Someone else taking credit for anothers work is a very popular theft, it happens at work, online, wherever people are insufficiently paranoid about their property but for most of us it goes unpunished simply because we do not have the funds or required proof necessary to prove ownership
So you can understand big business coming to believe they can get away with the same I slup you and what was yours is now mine scam over and again.Clearly the legal system is both unfair and unfit for purpose of protecting ownership.So what's the solution.Well for AI this one has been presented as requiring deep thought and yet I would say the case is simple.
Does a creator own their creation if so then if the AI could not be productive without slurp then the AIOwner needs to show written proof that they have concent to use said content.The premise that the human laws such as for published documents being applicable to nonhumans is as reasonable as charging your dog for watching your TV.
If human laws really do apply to AI then all ownership of pets and AIs is slavery and M$ have been party to the same.
AI are not human and so human laws do not apply to them especially as AI do not self motivate. If an AI processes protected content it is not doing anything other that what it has been told.Making any crime commited the guilt of the operator/ programmer.
There has been a lot of BS thrown about in this simple case including the reference to AI, what has been presented as AI is nothing more than normal code it is no different from say 3D graphics in that the output is reminiscent of reality as perceived by humans.
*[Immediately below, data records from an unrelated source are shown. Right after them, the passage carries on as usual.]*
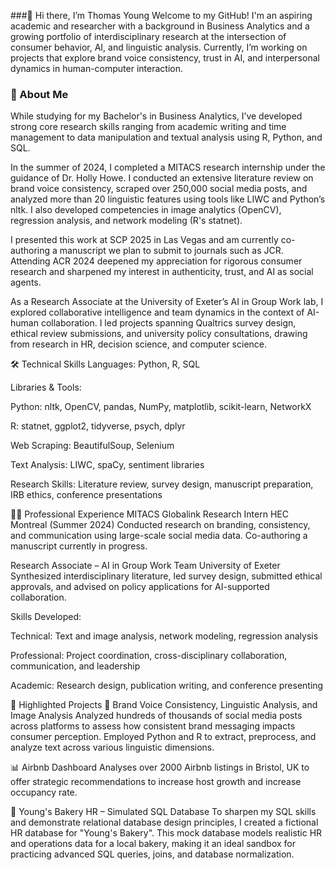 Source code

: ###👋 Hi there, I’m Thomas Young
Welcome to my GitHub! I'm an aspiring academic and researcher with a background in Business Analytics and a growing portfolio of interdisciplinary research at the intersection of consumer behavior, AI, and linguistic analysis. Currently, I’m working on projects that explore brand voice consistency, trust in AI, and interpersonal dynamics in human-computer interaction.

### 🧠 About Me
While studying for my Bachelor's in Business Analytics, I’ve developed strong core research skills ranging from academic writing and time management to data manipulation and textual analysis using R, Python, and SQL.

In the summer of 2024, I completed a MITACS research internship under the guidance of Dr. Holly Howe. I conducted an extensive literature review on brand voice consistency, scraped over 250,000 social media posts, and analyzed more than 20 linguistic features using tools like LIWC and Python’s nltk. I also developed competencies in image analytics (OpenCV), regression analysis, and network modeling (R's statnet).

I presented this work at SCP 2025 in Las Vegas and am currently co-authoring a manuscript we plan to submit to journals such as JCR. Attending ACR 2024 deepened my appreciation for rigorous consumer research and sharpened my interest in authenticity, trust, and AI as social agents.

As a Research Associate at the University of Exeter’s AI in Group Work lab, I explored collaborative intelligence and team dynamics in the context of AI-human collaboration. I led projects spanning Qualtrics survey design, ethical review submissions, and university policy consultations, drawing from research in HR, decision science, and computer science.

🛠️ Technical Skills
Languages: Python, R, SQL

Libraries & Tools:

Python: nltk, OpenCV, pandas, NumPy, matplotlib, scikit-learn, NetworkX

R: statnet, ggplot2, tidyverse, psych, dplyr

Web Scraping: BeautifulSoup, Selenium

Text Analysis: LIWC, spaCy, sentiment libraries

Research Skills: Literature review, survey design, manuscript preparation, IRB ethics, conference presentations

👩‍🔬 Professional Experience
MITACS Globalink Research Intern
HEC Montreal (Summer 2024)
Conducted research on branding, consistency, and communication using large-scale social media data. Co-authoring a manuscript currently in progress.

Research Associate – AI in Group Work Team
University of Exeter
Synthesized interdisciplinary literature, led survey design, submitted ethical approvals, and advised on policy applications for AI-supported collaboration.

Skills Developed:

Technical: Text and image analysis, network modeling, regression analysis

Professional: Project coordination, cross-disciplinary collaboration, communication, and leadership

Academic: Research design, publication writing, and conference presenting

🌟 Highlighted Projects
🧵 Brand Voice Consistency, Linguistic Analysis, and Image Analysis
Analyzed hundreds of thousands of social media posts across platforms to assess how consistent brand messaging impacts consumer perception. Employed Python and R to extract, preprocess, and analyze text across various linguistic dimensions.

📊 Airbnb Dashboard
Analyses over 2000 Airbnb listings in Bristol, UK to offer strategic recommendations to increase host growth and increase occupancy rate.

🍞 Young's Bakery HR – Simulated SQL Database
To sharpen my SQL skills and demonstrate relational database design principles, I created a fictional HR database for "Young's Bakery". This mock database models realistic HR and operations data for a local bakery, making it an ideal sandbox for practicing advanced SQL queries, joins, and database normalization.
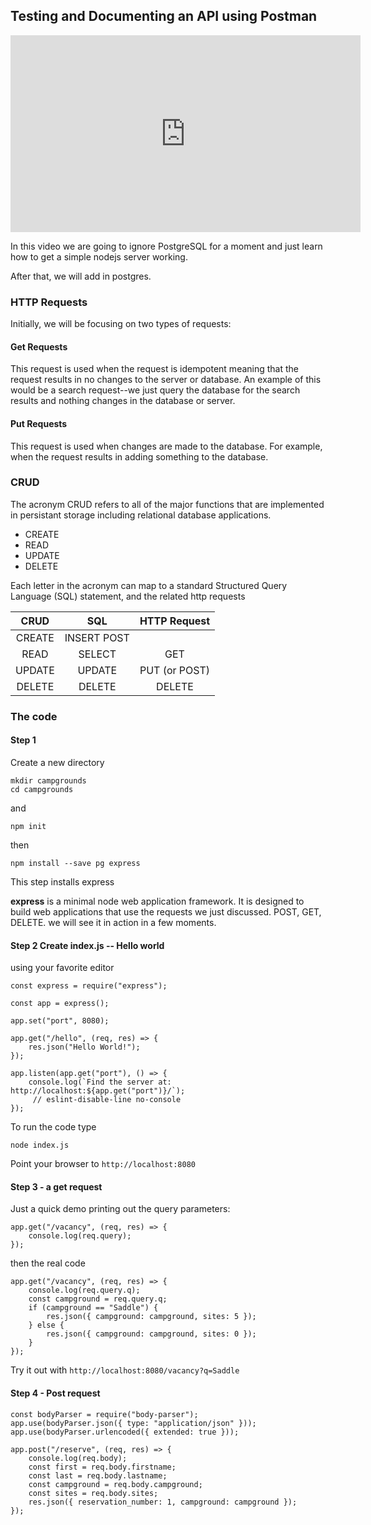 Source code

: ## Testing and Documenting an API using Postman

<iframe width="560" height="315" src="https://www.youtube.com/embed/iXi5G1P6Gns" frameborder="0" allowfullscreen></iframe>

In this video we are going to ignore PostgreSQL for a moment and just learn how to get a simple nodejs server working. 

After that, we will add in postgres.


### HTTP Requests
Initially, we will be focusing on two types of requests:

#### Get Requests
This request is used when the request is idempotent meaning that the request results in no changes to the server or database. An example of this would be a search request--we just query the database for the search results and nothing changes in the database or server.

#### Put Requests
This request is used when changes are made to the database. For example, when the request results in adding something to the database.  

### CRUD
The acronym CRUD refers to all of the major functions that are implemented in persistant storage including relational database applications. 

* CREATE
* READ
* UPDATE
* DELETE 

Each letter in the acronym can map to a standard Structured Query Language (SQL) statement, and the related http requests

CRUD | SQL | HTTP Request
:---: | :---: | :---: 
CREATE |INSERT  POST
READ | SELECT | GET
 UPDATE | UPDATE | PUT (or POST)
DELETE  | DELETE | DELETE




### The code


#### Step 1
Create a new directory

	mkdir campgrounds
	cd campgrounds

and 

	npm init

then 

	npm install --save pg express 


This step installs express

**express** is a minimal node web application framework. It is designed to build web applications that use the requests we just discussed. POST, GET, DELETE. we will see it in action in a few moments.



#### Step 2 Create index.js  -- Hello world
using your favorite editor


	const express = require("express");

	const app = express();

	app.set("port", 8080);

	app.get("/hello", (req, res) => {
		res.json("Hello World!");
	});

	app.listen(app.get("port"), () => {
		console.log(`Find the server at: http://localhost:${app.get("port")}/`);
		 // eslint-disable-line no-console
	});


To run the code type

	node index.js

Point your browser to `http://localhost:8080`

#### Step 3 - a get request

Just a quick demo printing out the query parameters: 

	app.get("/vacancy", (req, res) => {
		console.log(req.query);
	});
	
then the real code

	app.get("/vacancy", (req, res) => {
		console.log(req.query.q);
		const campground = req.query.q;
		if (campground == "Saddle") {
			res.json({ campground: campground, sites: 5 });
		} else {
			res.json({ campground: campground, sites: 0 });
		}
	});

Try it out with `http://localhost:8080/vacancy?q=Saddle`


#### Step 4 - Post request

	const bodyParser = require("body-parser");
	app.use(bodyParser.json({ type: "application/json" }));
	app.use(bodyParser.urlencoded({ extended: true }));

	app.post("/reserve", (req, res) => {
		console.log(req.body);
		const first = req.body.firstname;
		const last = req.body.lastname;
		const campground = req.body.campground;
		const sites = req.body.sites;
		res.json({ reservation_number: 1, campground: campground });
	});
The hardware and software involved are not alive nor self aware,governing or determing so why pretend this program is AI, personally I see it as being purely to create confusion pure an simple so as to suggest the existing laws do not apply.
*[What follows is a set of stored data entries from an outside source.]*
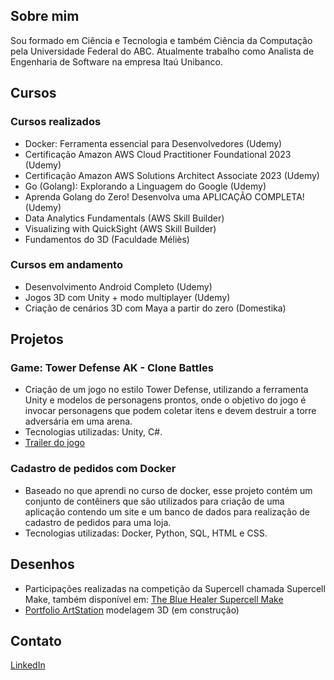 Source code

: ## Sobre mim
Sou formado em Ciência e Tecnologia e também Ciência da Computação pela Universidade Federal do ABC. Atualmente trabalho como Analista de Engenharia de Software na empresa Itaú Unibanco.

## Cursos
### Cursos realizados
- Docker: Ferramenta essencial para Desenvolvedores (Udemy)
- Certificação Amazon AWS Cloud Practitioner Foundational 2023 (Udemy)
- Certificação Amazon AWS Solutions Architect Associate 2023 (Udemy)
- Go (Golang): Explorando a Linguagem do Google (Udemy)
- Aprenda Golang do Zero! Desenvolva uma APLICAÇÃO COMPLETA! (Udemy)
- Data Analytics Fundamentals (AWS Skill Builder)
- Visualizing with QuickSight (AWS Skill Builder)
- Fundamentos do 3D (Faculdade Méliès)

### Cursos em andamento
- Desenvolvimento Android Completo (Udemy)
- Jogos 3D com Unity + modo multiplayer (Udemy)
- Criação de cenários 3D com Maya a partir do zero (Domestika)

## Projetos
### Game: Tower Defense AK - Clone Battles
- Criação de um jogo no estilo Tower Defense, utilizando a ferramenta Unity e modelos de personagens prontos, onde o objetivo do jogo é invocar personagens que podem coletar itens e devem destruir a torre adversária em uma arena.
- Tecnologias utilizadas: Unity, C#.
- [Trailer do jogo](https://youtu.be/0hOXUZARZnk)
### Cadastro de pedidos com Docker
- Baseado no que aprendi no curso de docker, esse projeto contém um conjunto de contêiners que são utilizados para criação de uma aplicação contendo um site e um banco de dados para realização de cadastro de pedidos para uma loja.
- Tecnologias utilizadas: Docker, Python, SQL, HTML e CSS.

## Desenhos
- Participações realizadas na competição da Supercell chamada Supercell Make, também disponível em: [The Blue Healer Supercell Make](https://make.supercell.com/en/user/the-blue-healer)
- [Portfolio ArtStation](https://www.artstation.com/jair_edipo) modelagem 3D (em construção)
 
## Contato
[LinkedIn](https://www.linkedin.com/in/jair-edipo-j-368b71b3/)
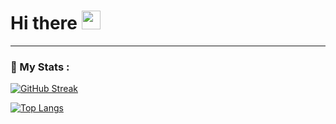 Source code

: <img src="https://komarev.com/ghpvc/?username=GonBit&style=flat-square&color=blue" alt=""/>

<h1>
  Hi there
  <img src="https://media.giphy.com/media/hvRJCLFzcasrR4ia7z/giphy.gif" width="30px"/>
</h1>

---

### 🧠 My Stats :

[![GitHub Streak](http://github-readme-streak-stats.herokuapp.com?user=GonBit&theme=hacker&date_format=j%20M%5B%20Y%5D)](https://git.io/streak-stats)

[![Top Langs](https://github-readme-stats.vercel.app/api/top-langs/?username=GonBit&layout=compact&theme=vision-friendly-dark)](https://github.com/anuraghazra/github-readme-stats)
For a long time the courts in those counties that have deemed spying upon their populations without any proof of wrongdoing okay and sanctioned the theft and misuse of the personal information of internet users without full disclosure or limitation of what the collected data would be used for have, I believe shown that their legal systems are broken beyond repair.
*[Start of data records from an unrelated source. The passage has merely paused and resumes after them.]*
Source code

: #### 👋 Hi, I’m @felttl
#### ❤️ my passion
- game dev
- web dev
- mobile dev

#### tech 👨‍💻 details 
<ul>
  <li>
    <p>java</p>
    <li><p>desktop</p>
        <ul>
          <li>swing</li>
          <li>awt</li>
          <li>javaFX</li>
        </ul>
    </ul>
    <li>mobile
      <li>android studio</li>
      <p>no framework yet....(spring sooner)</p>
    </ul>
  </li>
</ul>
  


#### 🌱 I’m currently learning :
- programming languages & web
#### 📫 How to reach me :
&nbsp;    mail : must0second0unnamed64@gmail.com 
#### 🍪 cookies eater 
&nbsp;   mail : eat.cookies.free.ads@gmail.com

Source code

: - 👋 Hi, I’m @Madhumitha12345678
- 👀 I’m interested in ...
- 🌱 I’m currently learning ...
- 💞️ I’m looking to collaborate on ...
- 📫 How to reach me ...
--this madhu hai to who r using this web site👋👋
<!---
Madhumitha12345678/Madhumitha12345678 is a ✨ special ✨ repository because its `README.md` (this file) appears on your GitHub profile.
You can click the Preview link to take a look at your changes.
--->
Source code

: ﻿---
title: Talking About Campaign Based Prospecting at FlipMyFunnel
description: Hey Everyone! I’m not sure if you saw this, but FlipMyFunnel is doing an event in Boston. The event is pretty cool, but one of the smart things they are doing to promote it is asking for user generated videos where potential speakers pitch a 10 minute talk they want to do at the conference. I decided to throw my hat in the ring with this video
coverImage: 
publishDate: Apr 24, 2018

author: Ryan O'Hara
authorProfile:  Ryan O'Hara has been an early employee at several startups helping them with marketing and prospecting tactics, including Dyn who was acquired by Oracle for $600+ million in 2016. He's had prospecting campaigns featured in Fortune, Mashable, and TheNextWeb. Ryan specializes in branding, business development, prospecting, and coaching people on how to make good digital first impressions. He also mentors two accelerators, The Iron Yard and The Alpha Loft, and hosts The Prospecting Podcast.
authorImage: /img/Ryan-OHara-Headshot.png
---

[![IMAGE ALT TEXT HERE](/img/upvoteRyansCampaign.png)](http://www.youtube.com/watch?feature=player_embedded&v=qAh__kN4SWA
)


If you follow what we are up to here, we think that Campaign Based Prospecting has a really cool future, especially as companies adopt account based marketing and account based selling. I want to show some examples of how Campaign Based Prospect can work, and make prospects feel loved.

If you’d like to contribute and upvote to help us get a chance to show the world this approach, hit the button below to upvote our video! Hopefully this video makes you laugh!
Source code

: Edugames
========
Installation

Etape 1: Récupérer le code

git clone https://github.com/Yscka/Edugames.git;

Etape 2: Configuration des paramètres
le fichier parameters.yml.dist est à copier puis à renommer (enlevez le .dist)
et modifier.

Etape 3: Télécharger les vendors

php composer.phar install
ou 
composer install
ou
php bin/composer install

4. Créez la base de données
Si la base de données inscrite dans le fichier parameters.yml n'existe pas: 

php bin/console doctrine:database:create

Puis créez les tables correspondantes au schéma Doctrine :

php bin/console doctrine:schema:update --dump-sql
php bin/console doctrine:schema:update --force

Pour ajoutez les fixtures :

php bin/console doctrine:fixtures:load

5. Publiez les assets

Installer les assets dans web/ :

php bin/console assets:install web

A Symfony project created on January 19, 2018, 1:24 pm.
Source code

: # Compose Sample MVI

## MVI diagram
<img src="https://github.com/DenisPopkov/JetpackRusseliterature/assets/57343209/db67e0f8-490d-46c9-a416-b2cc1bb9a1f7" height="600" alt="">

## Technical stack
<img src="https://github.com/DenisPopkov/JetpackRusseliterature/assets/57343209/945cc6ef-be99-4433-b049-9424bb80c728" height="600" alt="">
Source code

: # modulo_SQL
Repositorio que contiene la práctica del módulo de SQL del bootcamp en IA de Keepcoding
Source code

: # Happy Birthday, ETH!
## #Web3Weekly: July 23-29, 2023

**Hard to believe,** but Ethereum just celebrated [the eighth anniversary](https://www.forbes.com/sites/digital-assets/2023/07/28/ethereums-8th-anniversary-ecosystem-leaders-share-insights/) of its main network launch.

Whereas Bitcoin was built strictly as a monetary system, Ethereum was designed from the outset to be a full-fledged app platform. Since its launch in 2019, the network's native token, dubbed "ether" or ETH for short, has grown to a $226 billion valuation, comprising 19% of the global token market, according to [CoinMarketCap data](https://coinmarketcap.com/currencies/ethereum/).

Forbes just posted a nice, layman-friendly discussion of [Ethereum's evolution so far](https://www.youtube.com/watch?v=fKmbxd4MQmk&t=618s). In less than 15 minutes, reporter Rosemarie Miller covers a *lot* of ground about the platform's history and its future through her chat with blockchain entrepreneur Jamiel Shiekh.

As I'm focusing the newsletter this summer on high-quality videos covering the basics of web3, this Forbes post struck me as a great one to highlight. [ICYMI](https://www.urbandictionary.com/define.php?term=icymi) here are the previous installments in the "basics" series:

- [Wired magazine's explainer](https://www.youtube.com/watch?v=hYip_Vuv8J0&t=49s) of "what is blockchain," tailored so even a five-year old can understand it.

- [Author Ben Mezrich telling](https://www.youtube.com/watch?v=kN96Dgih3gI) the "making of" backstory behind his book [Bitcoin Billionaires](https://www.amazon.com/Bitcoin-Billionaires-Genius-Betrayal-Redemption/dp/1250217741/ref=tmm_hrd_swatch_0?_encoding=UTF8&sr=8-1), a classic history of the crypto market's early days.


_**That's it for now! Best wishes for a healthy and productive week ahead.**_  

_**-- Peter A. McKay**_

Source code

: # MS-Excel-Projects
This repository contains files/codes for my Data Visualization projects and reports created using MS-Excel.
If you remove the BS then what we are left with is
Misuse of software so as to get around copywrite
Since the offending program is just code then those that use it to break copywrite are guilty and I would suggest that creating code to bypass DRM is already covered by US law.
Once an actual AI becomes a possibility then the question of slavery also becomes an issue as does ownership of content it produces hence why Real AI does not exist simple because there is no profit in having a machine create stuff you cannot sell, claim ownership over nor trust to be the best for the enslaver.